• _YOUR INSTRUCTIONS_
Write out every entry exactly as it stands.

• _GIVEN ENTRIES_
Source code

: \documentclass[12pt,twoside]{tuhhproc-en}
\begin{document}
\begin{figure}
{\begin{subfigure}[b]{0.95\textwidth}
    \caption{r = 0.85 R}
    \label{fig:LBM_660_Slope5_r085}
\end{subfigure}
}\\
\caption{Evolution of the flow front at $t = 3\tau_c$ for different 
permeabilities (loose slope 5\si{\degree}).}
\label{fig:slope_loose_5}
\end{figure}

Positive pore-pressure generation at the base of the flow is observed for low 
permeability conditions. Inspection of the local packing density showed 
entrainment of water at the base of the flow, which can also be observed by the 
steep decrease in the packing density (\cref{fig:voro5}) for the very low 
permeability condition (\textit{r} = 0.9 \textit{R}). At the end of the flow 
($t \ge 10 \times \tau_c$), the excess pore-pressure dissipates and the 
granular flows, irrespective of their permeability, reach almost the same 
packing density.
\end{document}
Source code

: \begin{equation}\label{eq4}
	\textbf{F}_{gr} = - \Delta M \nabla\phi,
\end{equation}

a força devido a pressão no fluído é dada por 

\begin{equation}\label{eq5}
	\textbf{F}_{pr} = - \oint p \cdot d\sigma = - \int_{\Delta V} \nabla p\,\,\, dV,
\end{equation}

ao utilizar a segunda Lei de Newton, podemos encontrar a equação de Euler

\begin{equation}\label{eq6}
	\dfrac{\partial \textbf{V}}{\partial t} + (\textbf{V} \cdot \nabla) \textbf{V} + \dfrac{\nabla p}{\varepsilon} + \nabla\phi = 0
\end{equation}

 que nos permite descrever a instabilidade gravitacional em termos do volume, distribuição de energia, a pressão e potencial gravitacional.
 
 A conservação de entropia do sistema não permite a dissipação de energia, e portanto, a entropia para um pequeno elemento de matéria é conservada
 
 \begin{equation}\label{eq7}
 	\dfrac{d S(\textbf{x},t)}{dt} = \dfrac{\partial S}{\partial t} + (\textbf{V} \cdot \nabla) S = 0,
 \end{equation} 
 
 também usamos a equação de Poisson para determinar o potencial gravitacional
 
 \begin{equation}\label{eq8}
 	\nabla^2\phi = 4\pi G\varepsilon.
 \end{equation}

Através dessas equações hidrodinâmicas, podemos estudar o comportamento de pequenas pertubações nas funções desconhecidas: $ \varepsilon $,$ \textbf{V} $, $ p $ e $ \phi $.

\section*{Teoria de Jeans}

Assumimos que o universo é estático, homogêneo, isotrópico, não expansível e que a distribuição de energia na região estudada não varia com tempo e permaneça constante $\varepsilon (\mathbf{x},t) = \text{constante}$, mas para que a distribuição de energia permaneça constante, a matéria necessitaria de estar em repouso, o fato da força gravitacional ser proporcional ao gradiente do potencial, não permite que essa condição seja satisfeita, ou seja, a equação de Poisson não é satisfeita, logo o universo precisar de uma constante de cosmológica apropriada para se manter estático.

• _EXPECTED OUTPUT_
Source code

: \documentclass[12pt,twoside]{tuhhproc-en}
\begin{document}
\begin{figure}
{\begin{subfigure}[b]{0.95\textwidth}
    \caption{r = 0.85 R}
    \label{fig:LBM_660_Slope5_r085}
\end{subfigure}
}\\
\caption{Evolution of the flow front at $t = 3\tau_c$ for different 
permeabilities (loose slope 5\si{\degree}).}
\label{fig:slope_loose_5}
\end{figure}

Positive pore-pressure generation at the base of the flow is observed for low 
permeability conditions. Inspection of the local packing density showed 
entrainment of water at the base of the flow, which can also be observed by the 
steep decrease in the packing density (\cref{fig:voro5}) for the very low 
permeability condition (\textit{r} = 0.9 \textit{R}). At the end of the flow 
($t \ge 10 \times \tau_c$), the excess pore-pressure dissipates and the 
granular flows, irrespective of their permeability, reach almost the same 
packing density.
\end{document}
Source code

: \begin{equation}\label{eq4}
	\textbf{F}_{gr} = - \Delta M \nabla\phi,
\end{equation}

a força devido a pressão no fluído é dada por 

\begin{equation}\label{eq5}
	\textbf{F}_{pr} = - \oint p \cdot d\sigma = - \int_{\Delta V} \nabla p\,\,\, dV,
\end{equation}

ao utilizar a segunda Lei de Newton, podemos encontrar a equação de Euler

\begin{equation}\label{eq6}
	\dfrac{\partial \textbf{V}}{\partial t} + (\textbf{V} \cdot \nabla) \textbf{V} + \dfrac{\nabla p}{\varepsilon} + \nabla\phi = 0
\end{equation}

 que nos permite descrever a instabilidade gravitacional em termos do volume, distribuição de energia, a pressão e potencial gravitacional.
 
 A conservação de entropia do sistema não permite a dissipação de energia, e portanto, a entropia para um pequeno elemento de matéria é conservada
 
 \begin{equation}\label{eq7}
 	\dfrac{d S(\textbf{x},t)}{dt} = \dfrac{\partial S}{\partial t} + (\textbf{V} \cdot \nabla) S = 0,
 \end{equation} 
 
 também usamos a equação de Poisson para determinar o potencial gravitacional
 
 \begin{equation}\label{eq8}
 	\nabla^2\phi = 4\pi G\varepsilon.
 \end{equation}

Através dessas equações hidrodinâmicas, podemos estudar o comportamento de pequenas pertubações nas funções desconhecidas: $ \varepsilon $,$ \textbf{V} $, $ p $ e $ \phi $.

\section*{Teoria de Jeans}

Assumimos que o universo é estático, homogêneo, isotrópico, não expansível e que a distribuição de energia na região estudada não varia com tempo e permaneça constante $\varepsilon (\mathbf{x},t) = \text{constante}$, mas para que a distribuição de energia permaneça constante, a matéria necessitaria de estar em repouso, o fato da força gravitacional ser proporcional ao gradiente do potencial, não permite que essa condição seja satisfeita, ou seja, a equação de Poisson não é satisfeita, logo o universo precisar de uma constante de cosmológica apropriada para se manter estático.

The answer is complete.